South Carolina’s 12th-largest district announced Tuesday that students at Chapin, Dutch Fork and Irmo high schools would be learning remotely because a large number of staffers were not coming to classes. The 17,500-student district has five high schools and plans to use Wednesday as a virtual learning day.
"The decision to close school buildings to students is being made out of an abundance of caution for school safety as several schools experience a sudden increase of staff absences on Tuesday," district officials said in a statement.
Superintendent Christina Melton suggested to trustees at a board meeting Monday that students in grades seven through 12 should return to a schedule that puts them behind desks just two days a week, down from the current four day in-person schedule that started on Nov. 9.
That change would have gone into effect on Thursday, but board members failed to vote on her proposal after more than three hours of deliberations.
After the staff shortage closed schools, the board announced plans to hold a special meeting at 4 p.m. Wednesday to revisit Melton’s plan, which also includes all schools going virtual Dec. 16-18 to assist with contact tracing efforts before students return from winter break.
Melton warned a spike in COVID-19 numbers and quarantines could leave the district's larger schools short-handed.
As of this week, 22 of the district's 23 schools have had at least one positive case, and the number of students and faculty in quarantine have doubled in the past month, as have the number of COVID-19 positive students, according to district data.
Sarah Gams, a Spring Hill High School educator who is the state’s 2021 Teacher of the Year, said she stood behind Lex-Rich 5 colleagues who called out of work Tuesday.
“Every single day is brand new, and the only thing we can continue to do is believe in the science, to see the number as they are, not as we wish they might be. It is survival,” said Gams, who was visiting multiple schools this week in her role as teacher of the year. “This is not an unreasonable demand. This is not a show of force. Teachers right now are leaning on each other more than ever in our careers.”
In a tweet on Tuesday, SC for Ed, an education advocacy group that organized the 10,000-strong teacher rally at the S.C. Statehouse last year, said it backs Lex-Rich 5 teachers.
"These educators expect the school board to follow the scientific data and guidelines to protect everyone," the organization said.

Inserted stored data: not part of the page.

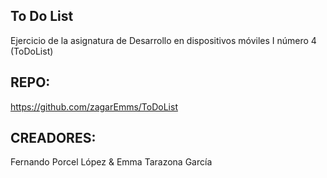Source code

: ## To Do List

Ejercicio de la asignatura de Desarrollo en dispositivos móviles I número 4 (ToDoList)

## REPO:

https://github.com/zagarEmms/ToDoList

## CREADORES:

Fernando Porcel López & Emma Tarazona García
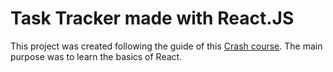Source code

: # Task Tracker made with React.JS

This project was created following the guide of this [Crash course](https://www.youtube.com/watch?v=w7ejDZ8SWv8).
The main purpose was to learn the basics of React.
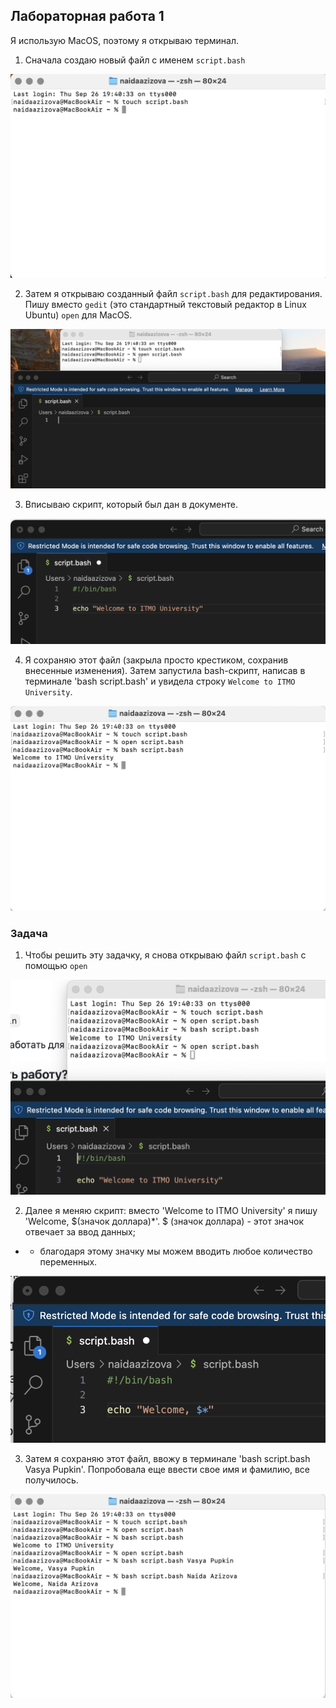 ## Лабораторная работа 1

Я использую MacOS, поэтому я открываю терминал.

1. Сначала создаю новый файл с именем `script.bash`

![screenshot](https://github.com/naidaazizova/informatika/blob/main/Снимок%20экрана%202024-09-26%20в%2019.53.01.png)


2. Затем я открываю созданный файл `script.bash` для редактирования. Пишу вместо `gedit` (это стандартный текстовый редактор в Linux Ubuntu) `open` для MacOS.

![screenshot](https://github.com/naidaazizova/informatika/blob/main/Снимок%20экрана%202024-09-26%20в%2019.59.02.png)


3. Вписываю скрипт, который был дан в документе.

![screenshot](https://github.com/naidaazizova/informatika/blob/main/Снимок%20экрана%202024-09-26%20в%2020.00.00.png)


4. Я сохраняю этот файл (закрыла просто крестиком, сохранив внесенные изменения). Затем запустила bash-скрипт, написав в терминале 'bash script.bash' и увидела строку `Welcome to ITMO University`.

![screenshot](https://github.com/naidaazizova/informatika/blob/main/Снимок%20экрана%202024-09-26%20в%2020.01.04.png)



### Задача

1. Чтобы решить эту задачку, я снова открываю файл `script.bash` c помощью `open`

![screenshot](https://github.com/naidaazizova/informatika/blob/main/Снимок%20экрана%202024-09-26%20в%2020.02.06.png)

2. Далее я меняю скрипт: вместо 'Welcome to ITMO University' я пишу 'Welcome, $(значок доллара)*'.
$ (значок доллара) - этот значок отвечает за ввод данных;
* - благодаря этому значку мы можем вводить любое количество переменных.

![screenshot](https://github.com/naidaazizova/informatika/blob/main/Снимок%20экрана%202024-09-26%20в%2020.03.02.png)

3. Затем я сохраняю этот файл, ввожу в терминале 'bash script.bash Vasya Pupkin'. Попробовала еще ввести свое имя и фамилию, все получилось.

![screenshot](https://github.com/naidaazizova/informatika/blob/main/Снимок%20экрана%202024-09-26%20в%2020.03.57.png)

Dozens of emails were sent ahead of the Monday board meeting urging trustees to heed the safety concerns of staff members.
Trustee Rebecca Blackburn Hines said she wants administrators to provide more information on COVID-19 transmission rates even on a school-by-school level.
“When we’re talking about adjusting a re-entry plan there are a lot of people, they say, ‘Follow the science,’ and I absolutely agree, but we need to follow the data. But I need the data,” she said.
Trustee Nikki Gardner said the board has received emails and messages from teachers expressing concerns about COVID-19 safety at schools.
“I want to hold the district accountable to run the schools where the teachers feel safe, and there’s a disconnect,” she said.